My guess is that it scales in RAM for thousands of samples. The peak memory usage shown here is when pandora is mapping a single sample (creating the pangraph from the sample). This does not change with the number of samples, since we process each sample one by one. If we look strictly after the reads are all mapped, we have 1.3 GB of RAM usage. The 2nd and 3rd most RAM consumers are the KmerGraphs and the Index, and this does not depend on number of samples, but rather on the PRGs. The 1st most RAM consumer is the coverage info on all KmerNodes, and that is 415MB for 150 samples. I think it is linear, so for 1000 samples we would have 2.7GB of coverage information (which can be decreased if using uint16 or uint8). So it seems to scale fine, but I could be totally wrong, best thing is to simply run and check, but we need such dataset.

And you are right about runtime - this will be the bottleneck... I'd guess from some days to 1 week or more for 1000 samples, which is not very nice...

Ooooops, I am totally mistaken here.... I computed these stats for the downsampled dataset for massif profiling, and used as if they were on the full dataset... I think linear RAM growth is an upper bound so this seems runnable on yoda, but the best way to know is running such dataset itself

leoisl commented 5 years ago

Ok, let's switch to uint16 for coverage information then - almost no errors and half RAM usage for recording coverage information. Let's go for uint8 only if RAM becomes a bottleneck.
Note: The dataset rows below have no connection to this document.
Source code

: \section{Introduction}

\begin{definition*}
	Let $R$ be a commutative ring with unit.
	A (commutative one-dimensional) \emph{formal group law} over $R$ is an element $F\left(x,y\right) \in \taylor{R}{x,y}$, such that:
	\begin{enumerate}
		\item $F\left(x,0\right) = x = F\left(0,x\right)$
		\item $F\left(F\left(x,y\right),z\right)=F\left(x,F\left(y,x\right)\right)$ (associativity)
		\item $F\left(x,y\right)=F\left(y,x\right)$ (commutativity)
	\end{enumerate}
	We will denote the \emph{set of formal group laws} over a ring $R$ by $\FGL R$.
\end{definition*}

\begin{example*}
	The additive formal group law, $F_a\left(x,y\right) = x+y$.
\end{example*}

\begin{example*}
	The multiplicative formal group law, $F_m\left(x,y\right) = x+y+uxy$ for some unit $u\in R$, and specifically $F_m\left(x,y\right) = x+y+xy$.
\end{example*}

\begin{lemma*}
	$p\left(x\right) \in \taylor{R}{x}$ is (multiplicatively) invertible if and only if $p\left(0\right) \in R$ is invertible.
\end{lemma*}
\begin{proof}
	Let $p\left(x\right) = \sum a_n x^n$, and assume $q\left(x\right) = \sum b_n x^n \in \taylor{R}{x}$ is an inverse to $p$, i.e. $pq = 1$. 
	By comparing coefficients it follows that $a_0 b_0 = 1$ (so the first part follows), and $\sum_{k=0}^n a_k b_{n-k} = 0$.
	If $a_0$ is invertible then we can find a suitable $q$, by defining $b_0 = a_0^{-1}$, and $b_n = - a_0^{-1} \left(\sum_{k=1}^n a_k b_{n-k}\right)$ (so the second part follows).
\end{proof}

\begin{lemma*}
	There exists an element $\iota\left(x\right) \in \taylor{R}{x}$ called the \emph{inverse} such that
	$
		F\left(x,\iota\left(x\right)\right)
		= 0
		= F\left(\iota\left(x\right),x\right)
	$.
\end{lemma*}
iqbal-lab commented 5 years ago

Yes we do have thousands now! 3000 klebs and 8000 e coli. I think it's runtime that's the performance barrier now and we need to move to parallel across the cluster. We could do huge numbers very fast.

But also in terms of priorities, we have bigger holes to fill about how we run Pandora smoothly, integrating output of de novo back in, make prg etc.

iqbal-lab commented 5 years ago

Re coverage

  1. Now Rachel is potentially doing viruses, beware v high covg samples
  2. Illumina is a bigger issue than Nanopore in terms of repeats causing v high coverages?
leoisl commented 5 years ago

Yes we do have thousands now! 3000 klebs and 8000 e coli. I think it's runtime that's the performance barrier now and we need to move to parallel across the cluster. We could do huge numbers very fast.

But also in terms of priorities, we have bigger holes to fill about how we run Pandora smoothly, integrating output of de novo back in, make prg etc.

Agreed, will then postpone performance improvement in pandora compare for later. But I am interested to know how the current version performs in these huge datasets... Could you point them to me in yoda or ebi-cli?

Re coverage

  1. Now Rachel is potentially doing viruses, beware v high covg samples
  2. Illumina is a bigger issue than Nanopore in terms of repeats causing v high coverages?

We will encode with uint16: coverages < 65535 are encoded exacly, coverages >= 65535 are all encoded as 65535. Do you think this is enough?

iqbal-lab commented 5 years ago

Sounds good to me!

leoisl commented 3 years ago

Closing, outdated. We have better performance tracking with the plots generated to evaluate pandora performance for the paper.